On Monday, George Wesolek, a wonderful man and early supporter of the Walk for Life West Coast, passed away. Our thoughts and prayers are with George’s family, friends, and many, many admirers. From today’s issue of  Catholic San Francisco:

Longtime archdiocesan social justice director, advocate dies
Valerie Schmalz

George Wesolek, a man whose life was marked by a passion for social justice including protection of the unborn, Catholic principles of marriage, refuge for undocumented immigrants and healing the violence in our streets, died April 28 of cancer at home in Sonoma. He was 70.

Wesolek was the director of public policy and social concerns for the Archdiocese of San Francisco since 1985, a position he held at the time of his death.

Wesolek’s life was fi rst and foremost infused by his love for his wife, Geri, their four daughters and their families, said Vicki Evans, respect life coordinator for the archdiocese and his friend. “He loved them so much,” she said.

“George understood and advocated for the full range of Catholic social and moral teaching, knowing that only this comprehensive, inclusive teaching will lead to the flourishing of the individual and society as a whole,” said Archbishop Salvatore J. Cordileone, the last of four archbishops Wesolek served.

“We will all remember him for his gentle spirit and his kindness, as well as his dedication in serving our archdiocese for nearly 30 years,” Archbishop Cordileone said.

George speaking at the 2012 Rally for Religious Freedom in San Francisco
George speaking at the 2012 Rally for Religious Freedom in San Francisco

“George is a man of faith whose entire life reflected the depth of commitment to God which marks the true disciple of Jesus Christ,” said Auxiliary Bishop Robert W. McElroy, who worked with Wesolek as a pastor and priest and as bishop. “He is a man of hope who witnessed powerfully to the church’s teachings on life, justice and peace, and never wavered in his understanding that that witness can transform our world. He is a man of love who cherished his family profoundly, and he proclaimed in action the sacred reality of family life.”
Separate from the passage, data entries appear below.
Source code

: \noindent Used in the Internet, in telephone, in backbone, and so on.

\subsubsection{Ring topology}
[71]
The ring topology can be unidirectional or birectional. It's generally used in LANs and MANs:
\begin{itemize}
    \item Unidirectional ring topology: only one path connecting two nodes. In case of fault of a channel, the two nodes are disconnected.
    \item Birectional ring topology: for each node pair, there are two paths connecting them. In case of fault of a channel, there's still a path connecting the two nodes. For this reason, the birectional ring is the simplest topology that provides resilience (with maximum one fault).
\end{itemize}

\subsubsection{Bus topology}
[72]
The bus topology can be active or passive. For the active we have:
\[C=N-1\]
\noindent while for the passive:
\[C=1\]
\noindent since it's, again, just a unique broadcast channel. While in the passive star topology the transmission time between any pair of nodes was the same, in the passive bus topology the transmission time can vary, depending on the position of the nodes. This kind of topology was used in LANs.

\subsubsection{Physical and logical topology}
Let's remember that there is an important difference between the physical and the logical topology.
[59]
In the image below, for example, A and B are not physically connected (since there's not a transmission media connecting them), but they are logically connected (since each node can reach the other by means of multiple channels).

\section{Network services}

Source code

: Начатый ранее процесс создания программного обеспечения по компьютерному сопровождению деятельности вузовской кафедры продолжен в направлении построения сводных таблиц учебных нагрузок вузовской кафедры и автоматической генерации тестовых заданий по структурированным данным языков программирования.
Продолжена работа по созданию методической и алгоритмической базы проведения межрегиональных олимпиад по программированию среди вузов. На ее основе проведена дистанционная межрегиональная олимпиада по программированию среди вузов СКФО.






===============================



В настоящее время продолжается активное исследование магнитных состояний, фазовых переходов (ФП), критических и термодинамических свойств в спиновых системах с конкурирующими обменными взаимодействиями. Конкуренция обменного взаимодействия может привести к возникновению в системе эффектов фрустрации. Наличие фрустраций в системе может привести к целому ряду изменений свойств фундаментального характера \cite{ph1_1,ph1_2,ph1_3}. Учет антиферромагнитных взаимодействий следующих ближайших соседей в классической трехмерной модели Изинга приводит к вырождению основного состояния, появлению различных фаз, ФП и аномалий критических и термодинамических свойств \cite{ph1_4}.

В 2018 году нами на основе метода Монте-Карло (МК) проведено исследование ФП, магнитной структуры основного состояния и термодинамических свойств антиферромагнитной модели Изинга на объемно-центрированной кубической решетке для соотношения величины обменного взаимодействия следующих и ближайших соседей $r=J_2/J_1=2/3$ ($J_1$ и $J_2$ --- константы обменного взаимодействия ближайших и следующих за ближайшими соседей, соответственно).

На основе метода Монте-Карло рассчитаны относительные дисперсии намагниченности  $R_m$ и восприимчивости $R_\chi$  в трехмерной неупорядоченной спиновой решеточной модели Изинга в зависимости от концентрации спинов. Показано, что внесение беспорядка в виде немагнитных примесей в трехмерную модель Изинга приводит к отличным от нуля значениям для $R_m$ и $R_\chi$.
Whether lobbying state lawmakers or San Francisco supervisors, organizing a rally at Mission Dolores for undocumented immigrants, participating in a peace march through the Mission District or leading chants at a 2012 rally for religious freedom, Wesolek brought the Catholic Church’s commitment to social justice from conception to natural death to the public square. His commitment to advancing ecumenical cooperation was constant.

Wesolek’s backing of a 2004 rally for marriage in San Francisco convinced then-archbishop, now-Cardinal William J. Levada to support the public demonstration, said Dolores Meehan, co-founder of the Walk for Life West Coast. Wesolek’s support of the walk– what appeared a harebrained idea to hold a public demonstration for life in one of the most pro-abortion cities in the U.S. – persuaded the Catholic hierarchy, Evans said.

“George had vision, took chances, because it was right,” said Evans.“George loved the church and served her faithfully. He was a quintessential gentleman but could also muster fiery righteous anger when the rights of the poor and vulnerable were threatened,”said Meehan, recalling how at a 2012 rally for religious freedom Wesolek, who needed help walking to the platform because of his weakness due to cancer, led the crowd in chants of “unbelievable!”

Known for his incisive opinion pieces, one of his last essays, published July 3, 2013, in Catholic San Francisco, lamented the lack of outrage over abortion and the slaughter of babies in Dr. Kermit Gosnell’s clinic in Philadelphia. “Sometime in the future, people will look back at this time in history and be amazed and horrified at the legal slaughter of so many millions of human persons,” Wesolek wrote.

“They will marvel at the fact that the political establishment supported and paid for this death dealing. They will ask, ‘Where was the outrage? Where were the believers? Where were the Catholics?’”

In the early ‘90s Wesolek served as overall planner and coordinator of a four-year pastoral planning process, culminating in the plan “A Journey of Hope Toward the Third Millennium.” He developed programs to educate lay leaders through leadership formation programs and conferences on social justice, affordable housing, life, human rights and peace. Wesolek also served the archdiocese as a director of the Catholic Campaign for Human Development and was the archdiocesan representative to Catholic Relief Services.

Wesolek was educated in Michigan and Rome, receiving advanced degrees in theology and a graduate degree in clinical psychology. Wesolek is survived by his wife Geri; daughter Brienne (husband Greg Fabella) and grandchildren Xavier and Grace Victoria; daughter Noelle (husband Steve Andres) and granddaughters Georgia and Juliette; daughter Stephanie (husband Jay Grimes); and daughter Leah.

A Mass of Christian burial is to be held May 1 at St. Francis Solano Church in Sonoma. The family asks that any donations in his honor be sent to Catholic Relief Services.